┏━━
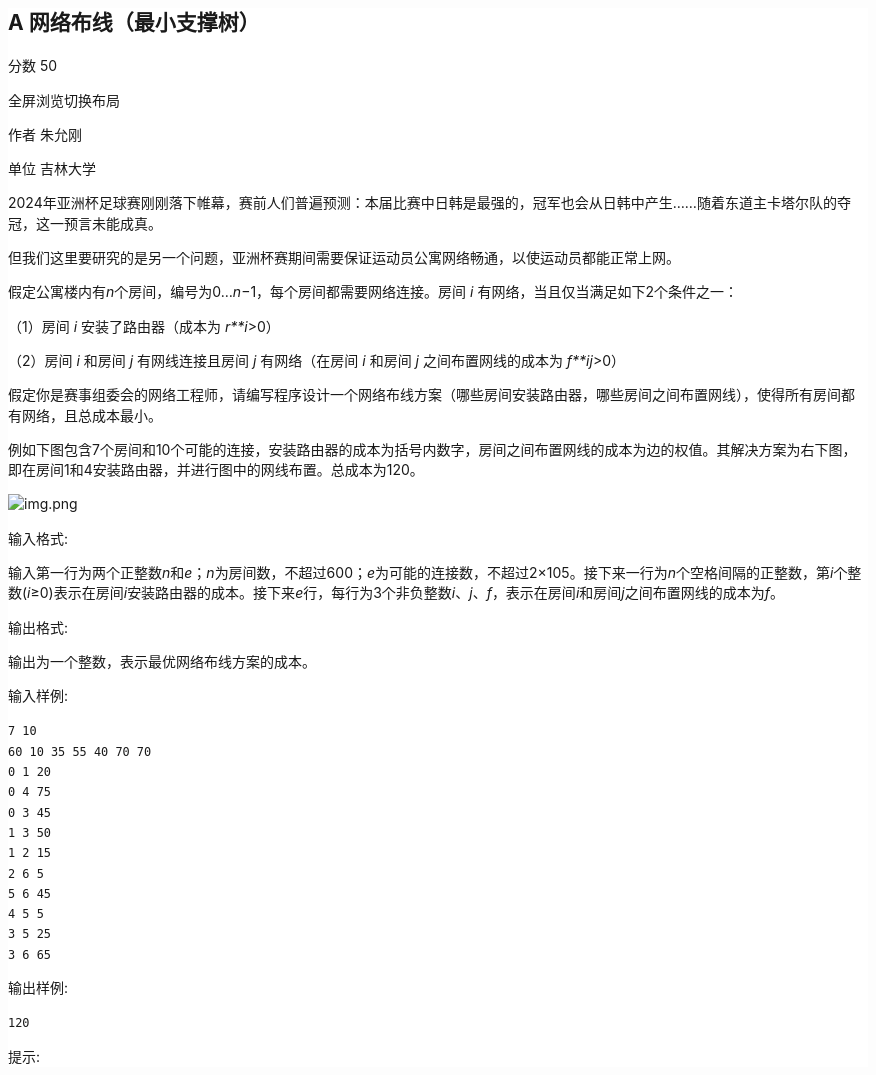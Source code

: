 ## **A 网络布线（最小支撑树）**

分数 50

全屏浏览切换布局

作者 朱允刚

单位 吉林大学

2024年亚洲杯足球赛刚刚落下帷幕，赛前人们普遍预测：本届比赛中日韩是最强的，冠军也会从日韩中产生……随着东道主卡塔尔队的夺冠，这一预言未能成真。

但我们这里要研究的是另一个问题，亚洲杯赛期间需要保证运动员公寓网络畅通，以使运动员都能正常上网。

假定公寓楼内有*n*个房间，编号为0…*n*−1，每个房间都需要网络连接。房间 *i* 有网络，当且仅当满足如下2个条件之一：

（1）房间 *i* 安装了路由器（成本为 *r**i*>0）

（2）房间 *i* 和房间 *j* 有网线连接且房间 *j* 有网络（在房间 *i* 和房间 *j* 之间布置网线的成本为 *f**ij*>0）

假定你是赛事组委会的网络工程师，请编写程序设计一个网络布线方案（哪些房间安装路由器，哪些房间之间布置网线），使得所有房间都有网络，且总成本最小。

例如下图包含7个房间和10个可能的连接，安装路由器的成本为括号内数字，房间之间布置网线的成本为边的权值。其解决方案为右下图，即在房间1和4安装路由器，并进行图中的网线布置。总成本为120。

![img.png](https://images.ptausercontent.com/d420bc40-87b4-4ce5-adcd-605ad3d2c52f.png)

 输入格式:

输入第一行为两个正整数*n*和*e*；*n*为房间数，不超过600；*e*为可能的连接数，不超过2×105。接下来一行为*n*个空格间隔的正整数，第*i*个整数(*i*≥0)表示在房间*i*安装路由器的成本。接下来*e*行，每行为3个非负整数*i*、*j*、*f*，表示在房间*i*和房间*j*之间布置网线的成本为*f*。

 输出格式:

输出为一个整数，表示最优网络布线方案的成本。

 输入样例:

```in
7 10
60 10 35 55 40 70 70
0 1 20
0 4 75
0 3 45
1 3 50
1 2 15
2 6 5
5 6 45
4 5 5
3 5 25
3 6 65
```

 输出样例:

```out
120
```

 提示:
┗━━
#### WHAT IS BEING ASKED:
Could you give the material above again, exactly and without its pictures?

#### EXERCISE RESPONSE:
Source code

: ## **A 网络布线（最小支撑树）**

分数 50

全屏浏览切换布局

作者 朱允刚

单位 吉林大学

2024年亚洲杯足球赛刚刚落下帷幕，赛前人们普遍预测：本届比赛中日韩是最强的，冠军也会从日韩中产生……随着东道主卡塔尔队的夺冠，这一预言未能成真。

但我们这里要研究的是另一个问题，亚洲杯赛期间需要保证运动员公寓网络畅通，以使运动员都能正常上网。

假定公寓楼内有*n*个房间，编号为0…*n*−1，每个房间都需要网络连接。房间 *i* 有网络，当且仅当满足如下2个条件之一：

（1）房间 *i* 安装了路由器（成本为 *r**i*>0）

（2）房间 *i* 和房间 *j* 有网线连接且房间 *j* 有网络（在房间 *i* 和房间 *j* 之间布置网线的成本为 *f**ij*>0）

假定你是赛事组委会的网络工程师，请编写程序设计一个网络布线方案（哪些房间安装路由器，哪些房间之间布置网线），使得所有房间都有网络，且总成本最小。

例如下图包含7个房间和10个可能的连接，安装路由器的成本为括号内数字，房间之间布置网线的成本为边的权值。其解决方案为右下图，即在房间1和4安装路由器，并进行图中的网线布置。总成本为120。

![img.png](https://images.ptausercontent.com/d420bc40-87b4-4ce5-adcd-605ad3d2c52f.png)

 输入格式:

输入第一行为两个正整数*n*和*e*；*n*为房间数，不超过600；*e*为可能的连接数，不超过2×105。接下来一行为*n*个空格间隔的正整数，第*i*个整数(*i*≥0)表示在房间*i*安装路由器的成本。接下来*e*行，每行为3个非负整数*i*、*j*、*f*，表示在房间*i*和房间*j*之间布置网线的成本为*f*。

 输出格式:

输出为一个整数，表示最优网络布线方案的成本。

 输入样例:

```in
7 10
60 10 35 55 40 70 70
0 1 20
0 4 75
0 3 45
1 3 50
1 2 15
2 6 5
5 6 45
4 5 5
3 5 25
3 6 65
```

 输出样例:

```out
120
```

 提示:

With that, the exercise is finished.